# [MATERIALS PROVIDED]
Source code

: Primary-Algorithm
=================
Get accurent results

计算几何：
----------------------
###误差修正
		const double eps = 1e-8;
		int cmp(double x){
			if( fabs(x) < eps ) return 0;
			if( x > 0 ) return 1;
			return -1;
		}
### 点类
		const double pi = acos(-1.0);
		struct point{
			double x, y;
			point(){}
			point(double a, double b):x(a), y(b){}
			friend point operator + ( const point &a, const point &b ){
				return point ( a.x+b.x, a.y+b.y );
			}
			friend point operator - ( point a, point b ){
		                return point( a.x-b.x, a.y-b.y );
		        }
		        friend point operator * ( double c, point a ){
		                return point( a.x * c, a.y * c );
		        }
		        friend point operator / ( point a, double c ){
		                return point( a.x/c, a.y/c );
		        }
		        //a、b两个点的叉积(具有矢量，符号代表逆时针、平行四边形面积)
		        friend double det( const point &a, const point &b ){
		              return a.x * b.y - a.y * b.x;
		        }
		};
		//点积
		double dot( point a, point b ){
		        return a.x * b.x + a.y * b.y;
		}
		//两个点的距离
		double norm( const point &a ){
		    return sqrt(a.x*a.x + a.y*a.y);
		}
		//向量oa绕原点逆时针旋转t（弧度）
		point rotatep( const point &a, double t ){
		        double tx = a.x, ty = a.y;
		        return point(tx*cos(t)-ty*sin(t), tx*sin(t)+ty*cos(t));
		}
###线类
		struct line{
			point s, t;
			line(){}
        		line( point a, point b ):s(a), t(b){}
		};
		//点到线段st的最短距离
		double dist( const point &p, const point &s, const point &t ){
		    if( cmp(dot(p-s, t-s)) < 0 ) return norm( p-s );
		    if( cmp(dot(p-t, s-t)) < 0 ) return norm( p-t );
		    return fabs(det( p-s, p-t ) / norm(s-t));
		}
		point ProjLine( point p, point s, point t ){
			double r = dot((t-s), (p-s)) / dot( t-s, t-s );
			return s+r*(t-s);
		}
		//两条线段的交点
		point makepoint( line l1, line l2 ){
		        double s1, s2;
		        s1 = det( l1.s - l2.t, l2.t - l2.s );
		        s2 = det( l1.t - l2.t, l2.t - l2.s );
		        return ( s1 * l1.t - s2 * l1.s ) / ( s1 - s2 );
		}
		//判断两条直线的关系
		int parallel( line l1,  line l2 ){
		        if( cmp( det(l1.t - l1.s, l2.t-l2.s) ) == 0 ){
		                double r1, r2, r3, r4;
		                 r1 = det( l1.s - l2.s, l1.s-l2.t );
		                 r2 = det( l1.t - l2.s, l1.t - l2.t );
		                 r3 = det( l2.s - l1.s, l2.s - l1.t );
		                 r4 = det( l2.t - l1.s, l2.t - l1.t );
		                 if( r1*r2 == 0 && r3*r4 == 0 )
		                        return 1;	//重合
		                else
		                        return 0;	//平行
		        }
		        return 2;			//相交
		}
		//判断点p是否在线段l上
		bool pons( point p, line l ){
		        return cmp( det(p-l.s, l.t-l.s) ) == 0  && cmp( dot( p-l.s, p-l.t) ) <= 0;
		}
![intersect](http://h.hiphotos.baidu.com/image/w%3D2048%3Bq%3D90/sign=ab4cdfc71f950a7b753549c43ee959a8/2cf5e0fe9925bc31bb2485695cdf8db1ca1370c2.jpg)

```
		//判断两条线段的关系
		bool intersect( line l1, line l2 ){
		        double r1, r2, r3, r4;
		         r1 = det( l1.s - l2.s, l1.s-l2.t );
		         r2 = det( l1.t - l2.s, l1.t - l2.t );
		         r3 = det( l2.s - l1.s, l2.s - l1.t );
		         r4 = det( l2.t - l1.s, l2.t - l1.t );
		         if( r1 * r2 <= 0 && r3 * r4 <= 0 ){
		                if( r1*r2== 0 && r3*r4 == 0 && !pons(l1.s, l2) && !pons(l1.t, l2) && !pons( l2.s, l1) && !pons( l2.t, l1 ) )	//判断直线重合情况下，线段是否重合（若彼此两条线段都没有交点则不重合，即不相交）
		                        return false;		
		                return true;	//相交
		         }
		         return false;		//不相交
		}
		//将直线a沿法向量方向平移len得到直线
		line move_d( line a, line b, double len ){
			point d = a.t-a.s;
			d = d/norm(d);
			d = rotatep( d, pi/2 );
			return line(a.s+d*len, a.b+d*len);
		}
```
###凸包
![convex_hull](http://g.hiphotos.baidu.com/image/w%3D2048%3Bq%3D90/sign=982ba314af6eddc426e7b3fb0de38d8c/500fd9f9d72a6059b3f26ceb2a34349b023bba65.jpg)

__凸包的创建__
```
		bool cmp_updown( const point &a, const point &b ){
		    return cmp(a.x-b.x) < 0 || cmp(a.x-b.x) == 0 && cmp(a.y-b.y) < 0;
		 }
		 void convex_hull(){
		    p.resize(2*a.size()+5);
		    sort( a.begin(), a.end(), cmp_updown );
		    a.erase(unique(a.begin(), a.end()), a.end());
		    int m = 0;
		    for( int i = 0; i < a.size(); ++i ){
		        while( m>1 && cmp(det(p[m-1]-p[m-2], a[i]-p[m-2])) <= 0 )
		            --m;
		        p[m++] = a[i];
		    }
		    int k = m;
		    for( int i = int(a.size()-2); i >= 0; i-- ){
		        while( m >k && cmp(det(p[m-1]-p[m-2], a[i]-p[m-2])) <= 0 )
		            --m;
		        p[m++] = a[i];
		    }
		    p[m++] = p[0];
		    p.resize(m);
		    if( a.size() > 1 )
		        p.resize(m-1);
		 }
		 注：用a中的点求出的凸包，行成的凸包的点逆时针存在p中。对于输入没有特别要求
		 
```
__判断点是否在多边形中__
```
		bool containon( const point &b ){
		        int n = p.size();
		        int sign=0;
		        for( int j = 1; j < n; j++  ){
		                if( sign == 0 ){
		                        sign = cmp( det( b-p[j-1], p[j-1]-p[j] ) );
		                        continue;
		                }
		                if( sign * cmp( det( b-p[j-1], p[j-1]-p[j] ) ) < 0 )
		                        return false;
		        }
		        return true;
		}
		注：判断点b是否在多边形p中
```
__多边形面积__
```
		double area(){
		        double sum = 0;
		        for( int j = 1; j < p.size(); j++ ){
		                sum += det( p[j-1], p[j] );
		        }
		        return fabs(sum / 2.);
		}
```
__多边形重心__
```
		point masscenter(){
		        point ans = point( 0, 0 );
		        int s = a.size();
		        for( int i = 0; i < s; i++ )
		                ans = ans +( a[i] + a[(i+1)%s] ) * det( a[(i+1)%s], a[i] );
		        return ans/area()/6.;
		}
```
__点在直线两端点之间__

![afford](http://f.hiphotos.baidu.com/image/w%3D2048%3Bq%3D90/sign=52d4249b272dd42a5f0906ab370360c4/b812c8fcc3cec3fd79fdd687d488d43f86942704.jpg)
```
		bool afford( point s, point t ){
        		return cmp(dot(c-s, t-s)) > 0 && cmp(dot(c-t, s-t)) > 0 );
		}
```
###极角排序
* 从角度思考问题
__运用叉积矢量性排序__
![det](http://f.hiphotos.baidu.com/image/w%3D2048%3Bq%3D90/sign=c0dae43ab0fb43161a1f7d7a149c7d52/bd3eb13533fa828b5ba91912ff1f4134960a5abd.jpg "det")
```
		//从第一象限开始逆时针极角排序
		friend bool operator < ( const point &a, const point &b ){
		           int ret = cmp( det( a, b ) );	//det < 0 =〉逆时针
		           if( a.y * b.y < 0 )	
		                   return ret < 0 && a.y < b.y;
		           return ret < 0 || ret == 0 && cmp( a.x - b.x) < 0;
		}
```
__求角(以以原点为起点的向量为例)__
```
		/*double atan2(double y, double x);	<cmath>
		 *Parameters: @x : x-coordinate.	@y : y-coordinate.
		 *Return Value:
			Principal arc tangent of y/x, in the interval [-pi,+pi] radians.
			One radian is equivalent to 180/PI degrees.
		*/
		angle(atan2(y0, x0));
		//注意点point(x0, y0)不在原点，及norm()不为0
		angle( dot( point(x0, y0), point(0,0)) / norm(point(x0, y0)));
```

# [ABOUT THIS TASK]
Go through the data, and copy each line in which the word "intersect" appears.

# [TASK RESPONSE]
![intersect](http://h.hiphotos.baidu.com/image/w%3D2048%3Bq%3D90/sign=ab4cdfc71f950a7b753549c43ee959a8/2cf5e0fe9925bc31bb2485695cdf8db1ca1370c2.jpg)
		bool intersect( line l1, line l2 ){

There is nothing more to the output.